If you haven’t experienced it, just think about having warm floors to step onto as you get out of bed in the morning.
That’s the luxurious bonus that comes with radiant heating, but far from the main reason to consider it.
Benefits of Heated Floors
A hydronic heating system pipes warm water under a floor to heat the space above it. Using this form of radiant heat to warm your home has a number of advantages, such as:
- Hydronics is the most cost-effective space heating system
- A boiler is the most efficient way to warm the water
- No duct losses = even more efficiency
- Reduction in spread of allergens and dust
- Water is the same temperature as hot tap water so one boiler can do it all
- Stays warm for a long time in the event of power outage
- Heat is delivered evenly
- Temperatures in zones (rooms) easily controlled
- Quiet operation
Set-up and Installation
The tubes that carry the warm water for an in floor heating system are usually embedded in a concrete slab, although other methods can be used. Heating pipes can also be attached to wooden sub-floors with specially-designed staples and suspension clips.
If you are considering a home improvement project that includes in-floor radiant heating, properly installing all those pipes, whether embedded in concrete or not, can seem quite daunting. Though it isn’t beyond a highly-skilled handyman, it is a task best left to trained professionals.

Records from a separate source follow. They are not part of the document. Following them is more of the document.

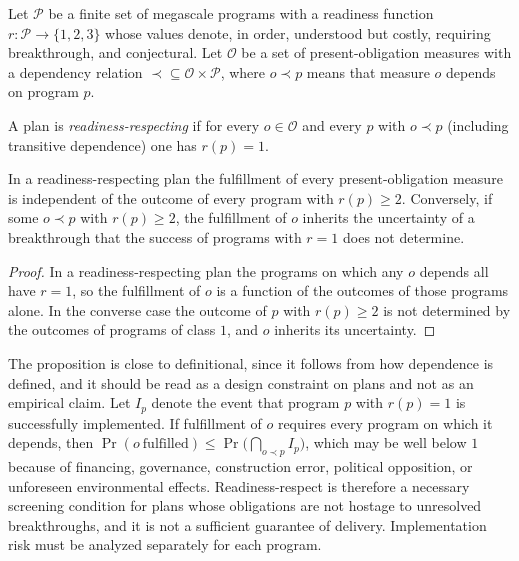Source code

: Let $\mathcal{P}$ be a finite set of megascale programs with a readiness function $r:\mathcal{P}\to\{1,2,3\}$ whose values denote, in order, understood but costly, requiring breakthrough, and conjectural. Let $\mathcal{O}$ be a set of present-obligation measures with a dependency relation $\prec\subseteq\mathcal{O}\times\mathcal{P}$, where $o\prec p$ means that measure $o$ depends on program $p$.

\begin{definition}
A plan is \emph{readiness-respecting} if for every $o\in\mathcal{O}$ and every $p$ with $o\prec p$ (including transitive dependence) one has $r(p)=1$.
\end{definition}

\begin{proposition}
In a readiness-respecting plan the fulfillment of every present-obligation measure is independent of the outcome of every program with $r(p)\ge2$. Conversely, if some $o\prec p$ with $r(p)\ge2$, the fulfillment of $o$ inherits the uncertainty of a breakthrough that the success of programs with $r=1$ does not determine.
\end{proposition}

\begin{proof}
In a readiness-respecting plan the programs on which any $o$ depends all have $r=1$, so the fulfillment of $o$ is a function of the outcomes of those programs alone. In the converse case the outcome of $p$ with $r(p)\ge2$ is not determined by the outcomes of programs of class $1$, and $o$ inherits its uncertainty.
\end{proof}

\begin{remark}
The proposition is close to definitional, since it follows from how dependence is defined, and it should be read as a design constraint on plans and not as an empirical claim. Let $I_p$ denote the event that program $p$ with $r(p)=1$ is successfully implemented. If fulfillment of $o$ requires every program on which it depends, then $\Pr(o\ \text{fulfilled})\le\Pr\big(\bigcap_{o\prec p}I_p\big)$, which may be well below $1$ because of financing, governance, construction error, political opposition, or unforeseen environmental effects. Readiness-respect is therefore a necessary screening condition for plans whose obligations are not hostage to unresolved breakthroughs, and it is not a sufficient guarantee of delivery. Implementation risk must be analyzed separately for each program.
\end{remark}

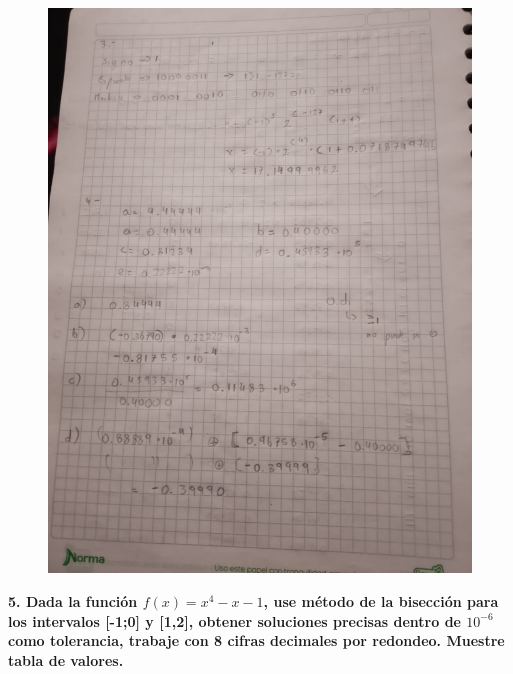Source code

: \documentclass[12pt]{article}
\begin{document}
\begin{figure}[H]
\centering
\includegraphics[width=1\textwidth]{./inFiles/Figures/9.jpeg}
\end{figure}

\textbf{5. Dada la función $f(x) = x^4 - x - 1$, use método de la bisección para los intervalos [-1;0] y [1,2], obtener soluciones precisas dentro de $10^{-6}$ como tolerancia, trabaje con 8 cifras decimales por redondeo. Muestre tabla de valores.} 
\end{document}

Here in the Lower Mainland you have access to an experienced hydronic radiant floor heating team, capable of doing the complete installation of the floor, heating tubes, boiler and control systems, in Efficient Furnace.
It’s Been Around a Long Time
Hydronic radiant floor heating was invented a couple thousand years ago, when the Romans figured out that running warm water, steam or air through channels under a stone floor was an effective way to heat their living spaces.
It’s come a very long way since then. Though stone flooring is rare in modern homes, ceramic tile is not and that is the most common flooring surface used in homes that use radiant heat. However, hardwood, cork and even carpet are also viable floor surfaces for this type of heat.
Whatever floor surface you prefer, if you are building a new home or planning on home renovations, you owe it to yourself to consider modern hydronic radiant in-floor heating.